Saat Leo pergi ke Amerika Serikat pun, Leo tak memberitahu semuanya. Leo hanya meminta dengan waktu yang mendadak supaya semua temannya dapat mengantarkan Leo sebelum penerbangannya. Tapi Leo, tetap tidak mengatakan apapun perihal kenapa dirinya pindah. Leo hanya diam sama halnya dengan Manda.
Semua orang mengira bahwa Leo dan Manda ada suatu masalah.

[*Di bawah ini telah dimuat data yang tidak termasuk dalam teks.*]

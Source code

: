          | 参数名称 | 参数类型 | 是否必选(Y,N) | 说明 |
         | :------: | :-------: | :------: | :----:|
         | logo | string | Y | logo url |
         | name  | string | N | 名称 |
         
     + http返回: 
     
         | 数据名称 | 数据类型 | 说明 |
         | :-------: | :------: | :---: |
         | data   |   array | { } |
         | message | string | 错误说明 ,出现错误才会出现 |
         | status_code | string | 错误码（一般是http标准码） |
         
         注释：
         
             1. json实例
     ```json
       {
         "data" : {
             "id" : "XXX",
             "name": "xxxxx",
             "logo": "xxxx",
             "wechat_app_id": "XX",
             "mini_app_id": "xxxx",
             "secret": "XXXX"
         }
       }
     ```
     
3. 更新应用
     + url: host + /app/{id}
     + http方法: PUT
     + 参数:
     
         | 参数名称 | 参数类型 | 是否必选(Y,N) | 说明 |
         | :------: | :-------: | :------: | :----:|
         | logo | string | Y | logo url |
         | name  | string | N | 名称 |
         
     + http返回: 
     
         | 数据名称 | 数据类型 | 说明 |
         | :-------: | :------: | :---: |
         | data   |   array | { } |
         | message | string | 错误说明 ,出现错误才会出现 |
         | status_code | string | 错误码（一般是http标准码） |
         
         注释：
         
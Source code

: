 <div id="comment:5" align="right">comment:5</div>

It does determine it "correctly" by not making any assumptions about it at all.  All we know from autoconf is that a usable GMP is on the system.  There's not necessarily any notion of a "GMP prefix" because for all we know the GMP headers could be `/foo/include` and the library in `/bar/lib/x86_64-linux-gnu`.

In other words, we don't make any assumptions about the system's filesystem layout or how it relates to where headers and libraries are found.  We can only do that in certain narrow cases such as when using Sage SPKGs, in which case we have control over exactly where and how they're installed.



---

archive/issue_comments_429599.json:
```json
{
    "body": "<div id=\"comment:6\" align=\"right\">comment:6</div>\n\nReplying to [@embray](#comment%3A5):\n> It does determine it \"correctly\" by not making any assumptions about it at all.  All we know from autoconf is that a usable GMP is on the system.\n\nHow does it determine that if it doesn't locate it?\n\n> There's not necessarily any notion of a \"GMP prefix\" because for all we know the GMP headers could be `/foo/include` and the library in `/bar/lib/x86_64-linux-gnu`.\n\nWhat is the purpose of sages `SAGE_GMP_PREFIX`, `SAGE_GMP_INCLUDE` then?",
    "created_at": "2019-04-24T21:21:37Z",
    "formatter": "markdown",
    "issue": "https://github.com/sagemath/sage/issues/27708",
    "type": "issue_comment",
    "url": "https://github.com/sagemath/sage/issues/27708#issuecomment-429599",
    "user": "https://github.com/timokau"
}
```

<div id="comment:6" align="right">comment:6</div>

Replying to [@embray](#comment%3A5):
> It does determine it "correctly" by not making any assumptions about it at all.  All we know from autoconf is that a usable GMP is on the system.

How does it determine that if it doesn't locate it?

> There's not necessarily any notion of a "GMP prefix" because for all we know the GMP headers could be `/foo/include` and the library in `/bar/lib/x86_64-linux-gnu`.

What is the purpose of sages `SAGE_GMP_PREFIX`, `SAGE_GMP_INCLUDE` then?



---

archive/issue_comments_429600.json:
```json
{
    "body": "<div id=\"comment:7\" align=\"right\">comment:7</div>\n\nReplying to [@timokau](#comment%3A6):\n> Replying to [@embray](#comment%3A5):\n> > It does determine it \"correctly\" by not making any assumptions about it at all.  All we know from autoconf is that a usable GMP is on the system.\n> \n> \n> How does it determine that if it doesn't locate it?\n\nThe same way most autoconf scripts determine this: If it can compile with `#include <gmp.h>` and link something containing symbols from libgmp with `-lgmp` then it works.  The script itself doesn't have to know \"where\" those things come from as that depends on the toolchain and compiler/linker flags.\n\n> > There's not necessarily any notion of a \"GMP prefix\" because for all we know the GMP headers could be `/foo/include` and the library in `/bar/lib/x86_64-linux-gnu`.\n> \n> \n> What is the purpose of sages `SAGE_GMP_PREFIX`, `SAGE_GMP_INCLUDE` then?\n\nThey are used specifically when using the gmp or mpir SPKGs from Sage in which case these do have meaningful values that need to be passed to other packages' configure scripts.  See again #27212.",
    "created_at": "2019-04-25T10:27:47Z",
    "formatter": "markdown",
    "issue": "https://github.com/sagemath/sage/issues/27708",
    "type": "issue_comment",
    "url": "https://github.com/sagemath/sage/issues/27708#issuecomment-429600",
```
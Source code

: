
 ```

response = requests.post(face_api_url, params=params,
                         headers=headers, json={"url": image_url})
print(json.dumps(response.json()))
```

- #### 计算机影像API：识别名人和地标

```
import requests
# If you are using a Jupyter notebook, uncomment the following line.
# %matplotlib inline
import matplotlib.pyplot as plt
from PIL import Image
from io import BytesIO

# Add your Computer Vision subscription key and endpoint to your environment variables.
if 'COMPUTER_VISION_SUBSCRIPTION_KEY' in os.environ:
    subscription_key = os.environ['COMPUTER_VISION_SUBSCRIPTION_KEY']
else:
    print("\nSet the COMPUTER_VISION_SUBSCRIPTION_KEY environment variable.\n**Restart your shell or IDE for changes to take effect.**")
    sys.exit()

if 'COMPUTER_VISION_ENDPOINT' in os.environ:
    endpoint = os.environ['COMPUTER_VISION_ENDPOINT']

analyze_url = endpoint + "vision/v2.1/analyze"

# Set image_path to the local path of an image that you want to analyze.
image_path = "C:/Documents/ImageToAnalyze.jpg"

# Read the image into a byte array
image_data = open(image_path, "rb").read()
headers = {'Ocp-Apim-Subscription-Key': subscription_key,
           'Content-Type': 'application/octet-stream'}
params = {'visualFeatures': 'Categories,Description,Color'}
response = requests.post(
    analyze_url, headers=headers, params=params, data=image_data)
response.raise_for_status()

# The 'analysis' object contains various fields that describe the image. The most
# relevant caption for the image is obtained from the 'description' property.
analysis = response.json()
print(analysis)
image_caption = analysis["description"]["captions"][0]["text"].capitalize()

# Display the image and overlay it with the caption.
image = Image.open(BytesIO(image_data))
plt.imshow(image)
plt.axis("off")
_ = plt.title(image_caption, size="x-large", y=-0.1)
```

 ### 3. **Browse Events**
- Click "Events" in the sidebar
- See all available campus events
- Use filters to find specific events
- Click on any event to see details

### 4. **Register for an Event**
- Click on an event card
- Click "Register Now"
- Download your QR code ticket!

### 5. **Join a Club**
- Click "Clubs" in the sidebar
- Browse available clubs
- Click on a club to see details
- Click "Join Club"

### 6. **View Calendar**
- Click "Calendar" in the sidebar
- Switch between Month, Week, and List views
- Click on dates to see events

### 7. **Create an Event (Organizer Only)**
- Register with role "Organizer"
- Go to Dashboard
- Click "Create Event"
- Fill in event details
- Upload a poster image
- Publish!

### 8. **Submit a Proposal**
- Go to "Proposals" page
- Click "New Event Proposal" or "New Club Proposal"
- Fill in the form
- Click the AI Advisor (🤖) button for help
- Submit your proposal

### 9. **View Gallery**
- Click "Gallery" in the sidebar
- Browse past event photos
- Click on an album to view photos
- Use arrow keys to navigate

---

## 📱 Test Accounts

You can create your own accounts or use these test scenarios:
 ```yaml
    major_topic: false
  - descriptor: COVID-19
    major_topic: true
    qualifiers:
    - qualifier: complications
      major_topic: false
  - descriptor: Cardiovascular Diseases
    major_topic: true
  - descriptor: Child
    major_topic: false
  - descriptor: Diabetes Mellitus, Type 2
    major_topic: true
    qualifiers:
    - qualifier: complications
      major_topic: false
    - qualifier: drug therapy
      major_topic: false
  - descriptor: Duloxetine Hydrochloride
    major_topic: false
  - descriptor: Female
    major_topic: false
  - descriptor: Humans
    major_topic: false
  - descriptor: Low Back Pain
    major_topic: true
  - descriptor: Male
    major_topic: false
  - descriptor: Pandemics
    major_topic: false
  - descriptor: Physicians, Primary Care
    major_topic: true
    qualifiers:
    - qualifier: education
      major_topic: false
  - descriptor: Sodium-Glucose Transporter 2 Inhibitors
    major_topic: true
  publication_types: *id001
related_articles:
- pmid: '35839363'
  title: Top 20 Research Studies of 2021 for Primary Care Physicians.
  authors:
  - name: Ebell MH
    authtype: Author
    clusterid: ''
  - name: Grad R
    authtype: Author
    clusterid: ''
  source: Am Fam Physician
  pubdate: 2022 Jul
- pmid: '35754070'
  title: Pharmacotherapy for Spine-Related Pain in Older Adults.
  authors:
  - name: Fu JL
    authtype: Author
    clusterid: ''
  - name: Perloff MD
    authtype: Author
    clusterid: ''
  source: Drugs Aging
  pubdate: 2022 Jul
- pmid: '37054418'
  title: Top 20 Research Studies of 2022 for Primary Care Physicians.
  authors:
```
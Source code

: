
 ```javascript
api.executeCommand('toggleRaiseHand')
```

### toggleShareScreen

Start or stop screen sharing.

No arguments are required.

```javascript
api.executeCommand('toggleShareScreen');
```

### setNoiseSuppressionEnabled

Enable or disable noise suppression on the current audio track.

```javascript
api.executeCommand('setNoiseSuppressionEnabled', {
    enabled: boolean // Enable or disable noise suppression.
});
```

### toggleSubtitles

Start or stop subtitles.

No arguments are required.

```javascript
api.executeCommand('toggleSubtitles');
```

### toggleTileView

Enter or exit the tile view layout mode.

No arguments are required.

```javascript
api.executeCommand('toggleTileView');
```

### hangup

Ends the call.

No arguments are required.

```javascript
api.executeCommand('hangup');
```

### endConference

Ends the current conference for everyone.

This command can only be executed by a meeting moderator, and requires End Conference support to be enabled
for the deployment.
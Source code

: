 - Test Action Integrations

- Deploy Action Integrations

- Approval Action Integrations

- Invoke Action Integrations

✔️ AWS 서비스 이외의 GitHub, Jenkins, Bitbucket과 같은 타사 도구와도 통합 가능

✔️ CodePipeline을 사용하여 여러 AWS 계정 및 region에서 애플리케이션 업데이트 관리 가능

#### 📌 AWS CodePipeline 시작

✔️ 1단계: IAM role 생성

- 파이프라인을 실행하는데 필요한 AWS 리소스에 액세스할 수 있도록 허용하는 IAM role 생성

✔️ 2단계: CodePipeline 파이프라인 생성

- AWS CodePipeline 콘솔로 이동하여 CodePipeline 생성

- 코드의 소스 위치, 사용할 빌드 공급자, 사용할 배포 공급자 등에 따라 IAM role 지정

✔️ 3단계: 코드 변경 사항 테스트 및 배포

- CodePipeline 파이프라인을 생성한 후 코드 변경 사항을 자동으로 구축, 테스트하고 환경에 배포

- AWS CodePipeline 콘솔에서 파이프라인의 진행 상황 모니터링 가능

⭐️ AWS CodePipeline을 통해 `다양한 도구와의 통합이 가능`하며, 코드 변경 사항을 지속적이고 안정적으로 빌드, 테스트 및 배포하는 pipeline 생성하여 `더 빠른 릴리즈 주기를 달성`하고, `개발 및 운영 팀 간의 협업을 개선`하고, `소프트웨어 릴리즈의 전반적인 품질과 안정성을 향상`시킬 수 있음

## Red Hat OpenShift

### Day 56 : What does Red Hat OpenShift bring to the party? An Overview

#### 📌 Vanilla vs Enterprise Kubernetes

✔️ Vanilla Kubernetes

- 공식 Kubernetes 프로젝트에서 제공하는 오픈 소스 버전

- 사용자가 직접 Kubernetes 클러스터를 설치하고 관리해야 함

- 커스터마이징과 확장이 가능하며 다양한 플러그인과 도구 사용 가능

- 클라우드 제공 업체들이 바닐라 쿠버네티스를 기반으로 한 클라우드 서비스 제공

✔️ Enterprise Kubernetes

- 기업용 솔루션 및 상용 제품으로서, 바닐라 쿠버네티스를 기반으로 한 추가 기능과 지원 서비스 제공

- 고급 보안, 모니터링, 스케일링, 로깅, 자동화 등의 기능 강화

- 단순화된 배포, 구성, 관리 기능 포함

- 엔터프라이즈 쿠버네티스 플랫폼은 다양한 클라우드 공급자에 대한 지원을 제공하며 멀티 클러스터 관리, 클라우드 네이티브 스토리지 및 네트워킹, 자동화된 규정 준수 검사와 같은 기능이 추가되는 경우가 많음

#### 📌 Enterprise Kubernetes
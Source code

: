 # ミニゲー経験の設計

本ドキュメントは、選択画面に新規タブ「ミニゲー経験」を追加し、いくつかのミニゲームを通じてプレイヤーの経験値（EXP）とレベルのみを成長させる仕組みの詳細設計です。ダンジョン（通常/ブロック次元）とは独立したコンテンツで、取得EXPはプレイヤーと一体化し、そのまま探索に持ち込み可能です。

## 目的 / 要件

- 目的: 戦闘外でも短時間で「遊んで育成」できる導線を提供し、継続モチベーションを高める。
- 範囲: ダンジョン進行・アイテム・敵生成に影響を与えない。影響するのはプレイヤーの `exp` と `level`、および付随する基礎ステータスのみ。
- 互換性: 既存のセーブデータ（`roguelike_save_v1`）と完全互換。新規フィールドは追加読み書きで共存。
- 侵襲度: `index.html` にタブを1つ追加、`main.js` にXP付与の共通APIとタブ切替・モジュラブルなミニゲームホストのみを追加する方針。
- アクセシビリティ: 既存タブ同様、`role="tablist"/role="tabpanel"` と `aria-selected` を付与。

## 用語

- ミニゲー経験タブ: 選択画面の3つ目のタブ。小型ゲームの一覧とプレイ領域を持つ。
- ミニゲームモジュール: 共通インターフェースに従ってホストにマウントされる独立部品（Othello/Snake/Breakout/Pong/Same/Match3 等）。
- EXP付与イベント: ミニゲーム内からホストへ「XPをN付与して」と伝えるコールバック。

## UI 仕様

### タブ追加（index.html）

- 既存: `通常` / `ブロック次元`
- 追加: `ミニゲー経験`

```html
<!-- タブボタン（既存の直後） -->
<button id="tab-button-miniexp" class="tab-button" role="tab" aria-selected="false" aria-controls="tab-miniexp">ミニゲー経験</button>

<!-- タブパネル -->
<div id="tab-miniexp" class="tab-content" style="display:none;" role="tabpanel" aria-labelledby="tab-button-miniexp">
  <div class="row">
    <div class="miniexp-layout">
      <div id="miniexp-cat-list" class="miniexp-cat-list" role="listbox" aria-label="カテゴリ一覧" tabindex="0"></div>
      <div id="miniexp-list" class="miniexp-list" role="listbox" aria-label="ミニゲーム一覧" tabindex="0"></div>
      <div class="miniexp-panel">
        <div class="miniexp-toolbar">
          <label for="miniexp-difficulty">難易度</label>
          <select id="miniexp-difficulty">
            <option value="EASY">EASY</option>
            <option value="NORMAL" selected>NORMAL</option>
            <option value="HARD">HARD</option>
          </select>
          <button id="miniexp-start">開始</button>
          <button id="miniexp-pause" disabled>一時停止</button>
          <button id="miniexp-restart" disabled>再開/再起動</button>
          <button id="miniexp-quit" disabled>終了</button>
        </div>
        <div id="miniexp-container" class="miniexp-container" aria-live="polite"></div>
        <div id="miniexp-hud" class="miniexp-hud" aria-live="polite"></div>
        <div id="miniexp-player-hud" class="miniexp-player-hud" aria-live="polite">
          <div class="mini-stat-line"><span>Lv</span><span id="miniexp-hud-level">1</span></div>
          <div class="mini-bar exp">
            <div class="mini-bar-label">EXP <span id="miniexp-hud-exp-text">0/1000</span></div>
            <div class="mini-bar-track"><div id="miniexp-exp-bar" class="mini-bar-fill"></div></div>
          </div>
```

Mereka mengira karena persahabatan mereka sangat lama, lalu tiba-tiba berpacaran dan putus, itu membuat keduanya canggung. Jadi Leo memutuskan untuk pergi ke Negeri bersama orang tuanya yang sudah tinggal lebih lama.
"Kamu tahu rumahnya saat dia tinggal di sini?" tanya Jeno penuh harap.
Pertanyaan itu diangguk Sekretaris Chandra. Dan Chandra pun mengajak Jeno untuk ke tempat rumahnya dulu.
Mereka pergi menggunakan mobil dan masih menyisakan banyak pekerjaan sebenarnya. Tapi karena Jeno sangat ingin tahu, Sekertaris Chandra pun menurutinya.
"Yang ini rumahnya," kata Sekretaris Chandra sambil menunjuk rumah besar tersebut.
Krek!
"Terbuka! Ayo, kita masuk saja," ajak Jeno saat gerbang terbuka.
Rumah tersebut terdiri dari tiga lantai. Dengan pintu gerbang yang minimalis. Tapi saat masuk ke dalam, halamannya sangat luas. Saking luasnya, halaman depan yang hijau dan segar itu bisa dipakai untuk bermain golf.
Kemudian, masuk ke sebuah rumah yang desain modern simple itu. Jeno sebenarnya terkagum-kagum saat melihat rumah tersebut. Walaupun rumahnya melebihi rumah yang kini dia lihat. Tapi gaya rumah tersebut adalah standar baginya.
Mereka terus berjalan di atas rumput hijau dan tampak terurus tersebut.
"Apakah di sini ada tukang kebun?" tanya Jeno kepada Sekretaris Chandra.
"Sepertinya tidak. Secara semua keluarganya sudah pergi ke Amerika. Tapi kenapa semuanya tampak bersih, ya," jawab Sekretaris Chandra yang sama bingungnya.
Tak mau terlalu berpikir banyak, Jeno pun terus melangkah maju untuk melihat apa lagi yang berada di luar. Ternyata dia menemukan kolam mini dengan beberapa patung hewan di pinggirnya. Benar saja. Di dalam kolam tersebut tidak ada air. Hal ini membuat Jeno yakin, kalau rumah ini sudah tidak berpenghuni.
Tapi melihat rumah itu sangat bersih, Jeno kembali ragu. "Ada orang yang tinggal di rumah ini."
"Kenapa? Tetapi mereka semua sudah pergi," kata Sekretaris Chandra.
Sampai seseorang berperawakan tinggi sedang lari menuju tangga lalu menghilang.
"Hey! Benar! Ada orang! Kamu melihatnya, 'kan? Ayo, kejar dia!" perintah Jeno dan langsung memaksa pintu terkunci itu supaya terbuka.
Drrt!
"Halo, Bu?"
"Jeno! Pulanglah! Keluarga Bi Yayu mendapatkan foto mayat Bi Yayu!"